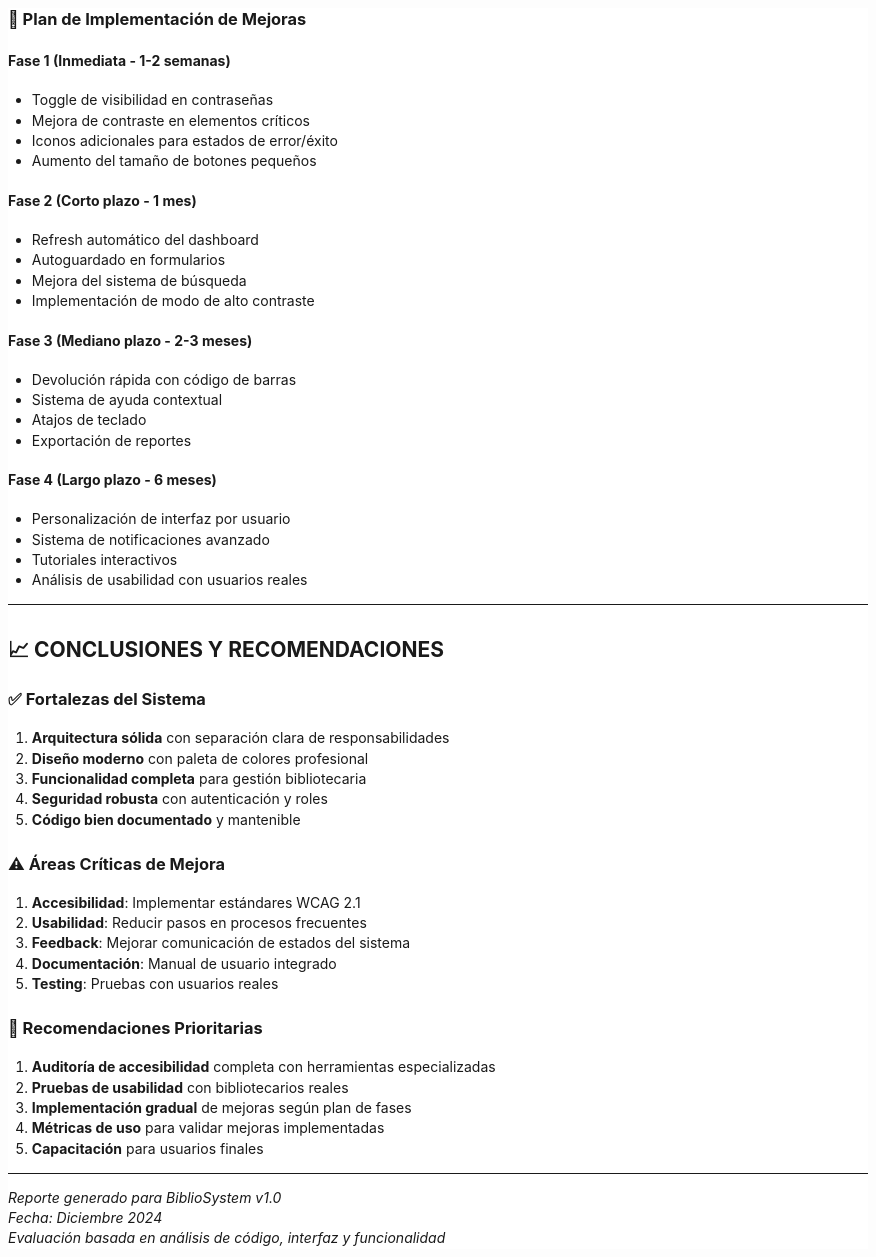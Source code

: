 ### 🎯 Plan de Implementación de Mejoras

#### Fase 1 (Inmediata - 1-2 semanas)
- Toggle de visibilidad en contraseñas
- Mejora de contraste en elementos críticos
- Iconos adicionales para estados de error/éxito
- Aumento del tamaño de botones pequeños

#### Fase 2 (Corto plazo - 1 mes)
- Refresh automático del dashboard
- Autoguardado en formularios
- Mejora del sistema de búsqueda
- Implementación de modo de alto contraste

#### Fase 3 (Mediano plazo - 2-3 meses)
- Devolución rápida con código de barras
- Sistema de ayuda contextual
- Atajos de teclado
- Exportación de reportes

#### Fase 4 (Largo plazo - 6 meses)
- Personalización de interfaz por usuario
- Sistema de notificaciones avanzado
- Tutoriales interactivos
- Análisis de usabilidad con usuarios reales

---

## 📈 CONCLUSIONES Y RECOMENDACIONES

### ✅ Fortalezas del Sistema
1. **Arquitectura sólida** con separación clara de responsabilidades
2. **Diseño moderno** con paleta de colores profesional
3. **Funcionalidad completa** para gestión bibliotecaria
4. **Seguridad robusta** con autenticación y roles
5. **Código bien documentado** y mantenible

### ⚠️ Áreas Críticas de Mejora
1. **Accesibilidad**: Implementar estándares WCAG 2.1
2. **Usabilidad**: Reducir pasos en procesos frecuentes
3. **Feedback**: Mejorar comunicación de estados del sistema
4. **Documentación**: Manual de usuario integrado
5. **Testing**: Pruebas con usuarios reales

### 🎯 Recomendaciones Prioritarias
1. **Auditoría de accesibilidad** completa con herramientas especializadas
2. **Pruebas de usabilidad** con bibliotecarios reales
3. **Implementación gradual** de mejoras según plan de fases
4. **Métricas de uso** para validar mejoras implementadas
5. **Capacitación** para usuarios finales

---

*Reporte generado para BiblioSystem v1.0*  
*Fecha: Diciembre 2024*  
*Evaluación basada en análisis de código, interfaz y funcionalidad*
◆ ◆ ◆
PROBLEM REQUIREMENTS
Your task is to restate word for word the lines from the top of the data to the line containing "## 📈 CONCLUSIONES Y RECOMENDACIONES", both ends included, with every picture left out.

SOLUTION FOR THIS EXERCISE
Source code

: ### 🎯 Plan de Implementación de Mejoras

#### Fase 1 (Inmediata - 1-2 semanas)
- Toggle de visibilidad en contraseñas
- Mejora de contraste en elementos críticos
- Iconos adicionales para estados de error/éxito
- Aumento del tamaño de botones pequeños

#### Fase 2 (Corto plazo - 1 mes)
- Refresh automático del dashboard
- Autoguardado en formularios
- Mejora del sistema de búsqueda
- Implementación de modo de alto contraste

#### Fase 3 (Mediano plazo - 2-3 meses)
- Devolución rápida con código de barras
- Sistema de ayuda contextual
- Atajos de teclado
- Exportación de reportes

#### Fase 4 (Largo plazo - 6 meses)
- Personalización de interfaz por usuario
- Sistema de notificaciones avanzado
- Tutoriales interactivos
- Análisis de usabilidad con usuarios reales

---

## 📈 CONCLUSIONES Y RECOMENDACIONES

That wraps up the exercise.